Supplied data:
──────────────────────────────

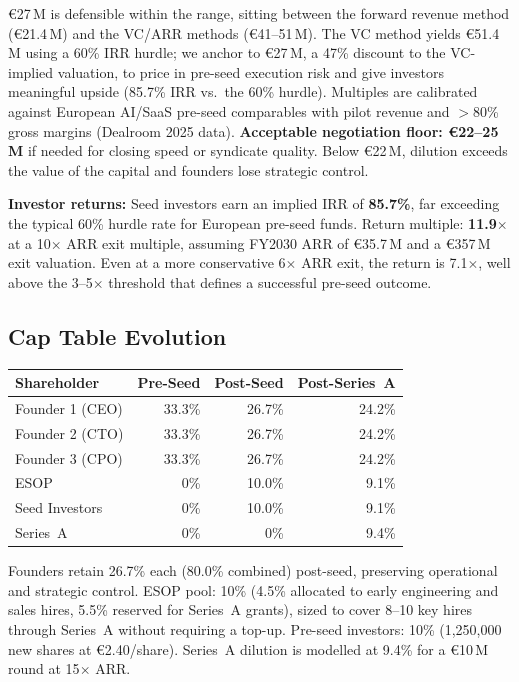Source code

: \documentclass[11pt,a4paper]{article}
\begin{document}
\euro{}27\,M is defensible within the range, sitting between the forward revenue method (\euro{}21.4\,M) and the VC/ARR methods (\euro{}41--51\,M). The VC method yields \euro{}51.4\,M using a 60\% IRR hurdle; we anchor to \euro{}27\,M, a 47\% discount to the VC-implied valuation, to price in pre-seed execution risk and give investors meaningful upside (85.7\% IRR vs.\ the 60\% hurdle). Multiples are calibrated against European AI/SaaS pre-seed comparables with pilot revenue and $>$80\% gross margins (Dealroom 2025 data). \textbf{Acceptable negotiation floor: \euro{}22--25\,M} if needed for closing speed or syndicate quality. Below \euro{}22\,M, dilution exceeds the value of the capital and founders lose strategic control.

\textbf{Investor returns:} Seed investors earn an implied IRR of \textbf{85.7\%}, far exceeding the typical 60\% hurdle rate for European pre-seed funds. Return multiple: \textbf{11.9$\times$} at a 10$\times$ ARR exit multiple, assuming FY2030 ARR of \euro{}35.7\,M and a \euro{}357\,M exit valuation. Even at a more conservative 6$\times$ ARR exit, the return is 7.1$\times$, well above the 3--5$\times$ threshold that defines a successful pre-seed outcome.

\subsection{Cap Table Evolution}

\vspace{-2pt}
\begin{table}[h!]
\centering
\small
\begin{tabularx}{\textwidth}{Xrrr}
\toprule
\textbf{Shareholder} & \textbf{Pre-Seed} & \textbf{Post-Seed} & \textbf{Post-Series~A} \\
\midrule
Founder 1 (CEO) & 33.3\% & 26.7\% & 24.2\% \\
Founder 2 (CTO) & 33.3\% & 26.7\% & 24.2\% \\
Founder 3 (CPO) & 33.3\% & 26.7\% & 24.2\% \\
ESOP & 0\% & 10.0\% & 9.1\% \\
Seed Investors & 0\% & 10.0\% & 9.1\% \\
Series~A & 0\% & 0\% & 9.4\% \\
\bottomrule
\end{tabularx}
\end{table}
\vspace{-2pt}

Founders retain 26.7\% each (80.0\% combined) post-seed, preserving operational and strategic control. ESOP pool: 10\% (4.5\% allocated to early engineering and sales hires, 5.5\% reserved for Series~A grants), sized to cover 8--10 key hires through Series~A without requiring a top-up. Pre-seed investors: 10\% (1,250,000 new shares at \euro{}2.40/share). Series~A dilution is modelled at 9.4\% for a \euro{}10\,M round at 15$\times$ ARR.
\end{document}
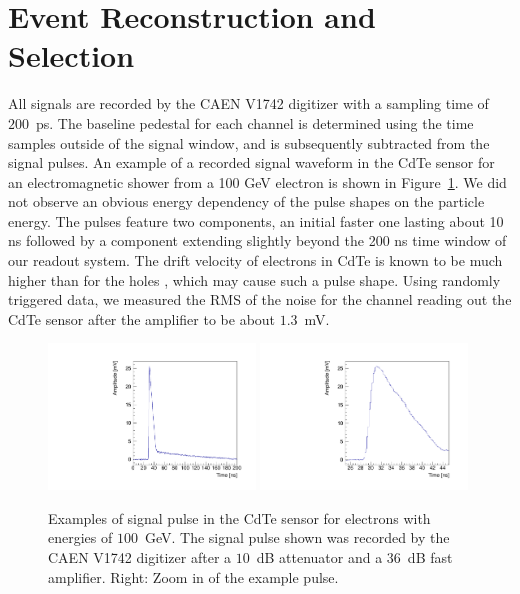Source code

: 
\section{Event Reconstruction and Selection }
\label{sec:reco}

All signals are recorded by the CAEN V1742 digitizer with a sampling time of $200$~ps.
The baseline pedestal for each channel is determined using the time samples outside of
the signal window, and is subsequently subtracted from the signal pulses. An example of a recorded
signal waveform in the CdTe sensor for an electromagnetic shower from a 100 GeV electron is shown 
in Figure~\ref{fig:Pulses}. We did not observe an obvious energy dependency of the pulse shapes on 
the particle energy. The pulses feature two components, an initial faster one lasting about 10 ns 
followed by a component extending slightly beyond the 200 ns time window of our readout system. 
The drift velocity of electrons in CdTe is known to be much higher than for the 
holes \cite{scpulses}, which may cause such a pulse shape.
Using randomly triggered data, we measured the RMS of the noise for the channel reading out 
the CdTe sensor after the amplifier to be about $1.3$~mV. 

\begin{figure}[htbp] 
\centering
\includegraphics[width=0.49\textwidth]{figures/CdTe_pulse.pdf}
\includegraphics[width=0.49\textwidth]{figures/CdTe_pulseZ.pdf} 
\caption{Examples of signal pulse in the CdTe sensor for electrons with energies of $100$~GeV. 
The signal pulse shown was recorded by the CAEN V1742 digitizer after a $10$~dB 
attenuator and a $36$~dB fast amplifier. Right: Zoom in of the example pulse. } 
\label{fig:Pulses} 
\end{figure} 


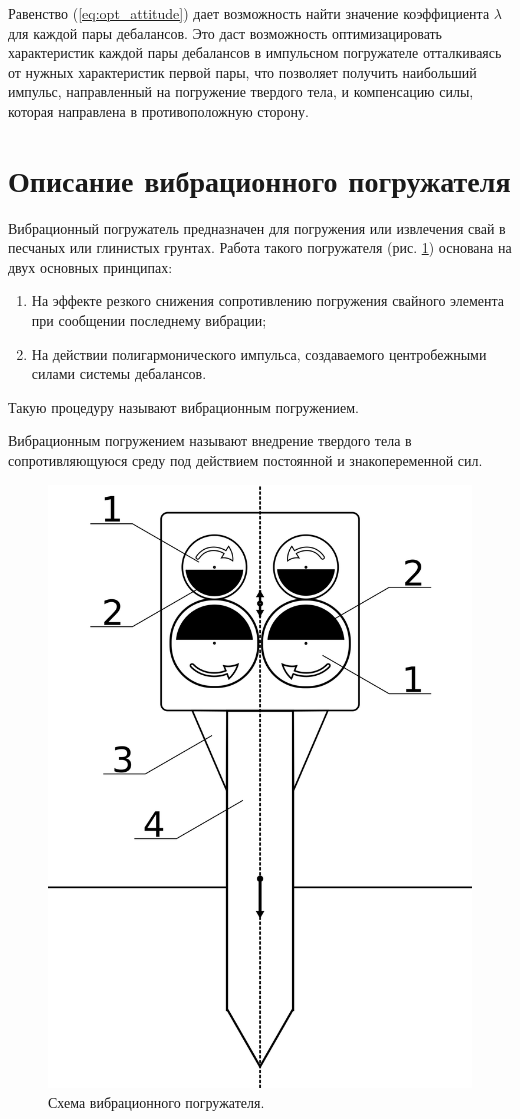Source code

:Равенство (\ref{eq:opt_attitude}) дает возможность найти значение коэффициента $\lambda$ для каждой пары дебалансов.
Это даст возможность оптимизацировать характеристик каждой пары дебалансов
в импульсном погружателе отталкиваясь от нужных характеристик первой пары, что позволяет получить наибольший импульс,
направленный на погружение твердого тела, и компенсацию силы, которая направлена в противоположную сторону.

\clearpage
\section{Описание вибрационного погружателя}
\label{chapter:pogr}

Вибрационный погружатель предназначен для погружения или извлечения свай в песчаных или глинистых грунтах.
Работа такого погружателя (рис. \ref{fig:scheme_porg}) основана на двух основных принципах:
\begin{enumerate} 
    \item На эффекте резкого снижения сопротивлению погружения свайного элемента при сообщении последнему вибрации;
    \item На действии полигармонического импульса, создаваемого центробежными силами системы дебалансов.
\end{enumerate}

Такую процедуру называют вибрационным погружением.

\begin{definition}
    Вибрационным погружением называют внедрение твердого тела в сопротивляющуюся среду под действием постоянной и знакопеременной сил.
\end{definition}

\begin{figure}[h]
    \centering
    \includegraphics[width=0.5\linewidth]{img/scheme_porg_2.png}
    \caption{Схема вибрационного погружателя.}
    \label{fig:scheme_porg}
\end{figure}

──────────────────────────────

Lines containing the string "называют" are the ones to copy from the entries above.

Exercise answer:
Такую процедуру называют вибрационным погружением.
    Вибрационным погружением называют внедрение твердого тела в сопротивляющуюся среду под действием постоянной и знакопеременной сил.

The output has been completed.